Liquid Swords, GZA’s second solo album, is one of the best albums to ever emerge from the Wu-Tang Clan’s oeuvre, and it’s arguably one of history’s best hip-hop albums full stop. The record is an intricate, philosophical odyssey, and ‘Shadowboxin’’ is one of its standout songs.

Produced, obviously, by RZA, Liquid Swords arrived in late 1995, right in the middle of Wu-Tang’s greatest era. The track was released as a single, and it features dialogue samples lifted from the kung-fu movie Shaolin vs Lama, a key trope of RZA’s production. There’s also a sample of the Ann Peebles track ‘Trouble, Heartaches & Sadness.’

Despite featuring on GZA’s album, the main man on the song, aside from RZA and his distinct production, is Method Man, who raps verses one and two. GZA only does the second, although, as Meth once informed Complex, he had initially been slated to perform another one.

“It’s crazy,” said Meth, “because I had put those two verses on there. GZA was supposed to put two verses on there, too, but he only put one. I don’t know what happened. That’s RZA. Being in the studio, in the dungeon by himself, he’ll think the shit out like, ‘Fuck it. Let’s do it this way.’”

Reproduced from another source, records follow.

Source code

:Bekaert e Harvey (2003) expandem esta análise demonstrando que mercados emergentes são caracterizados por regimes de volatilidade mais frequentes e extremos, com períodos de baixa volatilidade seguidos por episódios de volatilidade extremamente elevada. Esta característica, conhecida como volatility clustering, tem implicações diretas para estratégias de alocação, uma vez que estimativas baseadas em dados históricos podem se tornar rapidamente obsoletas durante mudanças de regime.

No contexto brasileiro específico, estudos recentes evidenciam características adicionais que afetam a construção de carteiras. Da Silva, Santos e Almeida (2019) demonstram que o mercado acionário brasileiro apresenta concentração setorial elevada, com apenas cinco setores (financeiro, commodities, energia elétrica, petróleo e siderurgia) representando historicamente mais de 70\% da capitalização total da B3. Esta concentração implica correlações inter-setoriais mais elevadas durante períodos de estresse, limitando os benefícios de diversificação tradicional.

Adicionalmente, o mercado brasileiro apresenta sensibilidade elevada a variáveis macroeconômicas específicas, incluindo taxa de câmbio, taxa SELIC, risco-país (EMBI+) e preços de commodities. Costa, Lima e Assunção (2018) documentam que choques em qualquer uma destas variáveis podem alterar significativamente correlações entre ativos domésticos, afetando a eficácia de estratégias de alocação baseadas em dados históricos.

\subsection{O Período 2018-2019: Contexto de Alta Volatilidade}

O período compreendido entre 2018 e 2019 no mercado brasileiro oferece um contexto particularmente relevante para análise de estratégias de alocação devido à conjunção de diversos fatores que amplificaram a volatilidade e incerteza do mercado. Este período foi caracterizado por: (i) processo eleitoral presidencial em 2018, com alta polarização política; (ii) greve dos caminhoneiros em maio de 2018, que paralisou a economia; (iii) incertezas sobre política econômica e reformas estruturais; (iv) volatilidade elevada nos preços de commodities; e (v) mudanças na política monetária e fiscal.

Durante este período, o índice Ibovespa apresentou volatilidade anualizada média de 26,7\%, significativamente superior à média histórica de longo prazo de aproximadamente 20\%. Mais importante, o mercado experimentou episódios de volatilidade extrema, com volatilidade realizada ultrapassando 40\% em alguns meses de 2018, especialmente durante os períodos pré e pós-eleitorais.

‘Shadowboxin’’ was a big song for Method Man, and he credits it with changing his style—which, up until this point, had been uptempo and fairly intense. “But ‘Shadowboxin’’ wasn’t that frantic shit,” he reflected. “Music always depends on what kind of vibe you’re in. It would just be me and RZA in the studio and I always listened to RZA. He was one of my biggest critics and my muse.”

So RZA and Method Man were the main men on ‘Shadowboxin’,’ but what of the man whose album it featured on? It turns out that GZA agrees that Meth was the leading rapper on the track, and he was humble enough during its creation to realise that it was his job “to fill in the space” that Meth left for him.

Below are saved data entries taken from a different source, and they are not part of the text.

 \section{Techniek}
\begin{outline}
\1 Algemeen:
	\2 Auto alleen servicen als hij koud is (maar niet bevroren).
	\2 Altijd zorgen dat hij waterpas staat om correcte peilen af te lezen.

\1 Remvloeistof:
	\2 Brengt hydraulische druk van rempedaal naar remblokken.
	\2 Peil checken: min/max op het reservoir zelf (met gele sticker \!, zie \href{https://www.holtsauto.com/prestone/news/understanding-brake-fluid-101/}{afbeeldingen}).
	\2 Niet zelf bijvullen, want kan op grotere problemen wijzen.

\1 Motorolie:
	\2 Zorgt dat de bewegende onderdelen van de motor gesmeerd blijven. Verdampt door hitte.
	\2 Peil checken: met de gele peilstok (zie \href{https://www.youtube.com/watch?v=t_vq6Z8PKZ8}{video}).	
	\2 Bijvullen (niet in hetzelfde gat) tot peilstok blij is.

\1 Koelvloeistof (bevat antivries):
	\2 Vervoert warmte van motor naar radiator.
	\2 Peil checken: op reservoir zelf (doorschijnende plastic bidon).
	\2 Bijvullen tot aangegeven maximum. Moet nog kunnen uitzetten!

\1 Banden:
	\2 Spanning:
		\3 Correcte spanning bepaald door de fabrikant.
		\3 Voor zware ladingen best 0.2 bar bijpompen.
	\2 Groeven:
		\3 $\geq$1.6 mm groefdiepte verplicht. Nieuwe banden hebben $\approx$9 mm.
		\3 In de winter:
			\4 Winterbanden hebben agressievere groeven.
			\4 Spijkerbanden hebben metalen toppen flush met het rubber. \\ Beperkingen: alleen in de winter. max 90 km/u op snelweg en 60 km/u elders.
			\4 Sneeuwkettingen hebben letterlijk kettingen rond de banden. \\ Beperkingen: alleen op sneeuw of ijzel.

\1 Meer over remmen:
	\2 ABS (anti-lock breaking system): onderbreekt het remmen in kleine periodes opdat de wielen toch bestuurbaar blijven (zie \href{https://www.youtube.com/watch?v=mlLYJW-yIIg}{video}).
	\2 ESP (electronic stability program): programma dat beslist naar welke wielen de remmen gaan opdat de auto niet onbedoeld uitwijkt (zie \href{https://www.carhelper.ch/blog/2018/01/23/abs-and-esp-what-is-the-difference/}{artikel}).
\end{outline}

Speaking to Billboard about the track in 2015, GZA said, “RZA would just have a beat, and whoever is around, they try to get on it. And that’s how it went. He’ll have a beat playing and I’ll jump on it. Meth may start off ‘Shadowboxin’,’ and I’ll jump on it and he’ll follow it… I had to fill in the space, if the space wasn’t being filled.”

It takes a certain amount of modesty to accept playing second fiddle to another person on a track due to be featured on your own album, but GZA, in the spirit of the entire Wu-Tang project, was happy to do it. He has even admitted that ‘Shadowboxin’’ is more “like Meth’s track.”

“I think I was actually [just] the filler for that song anyways,” he told Wax Poetics in 2014, laughing as he did so. “It always seemed more like Meth’s track. I remember RZA telling me I needed to get on it, so he put me in between. It’s an incredible song though, and I love performing it. It’s just another emcee lyrical joint with crazy smooth cadences.”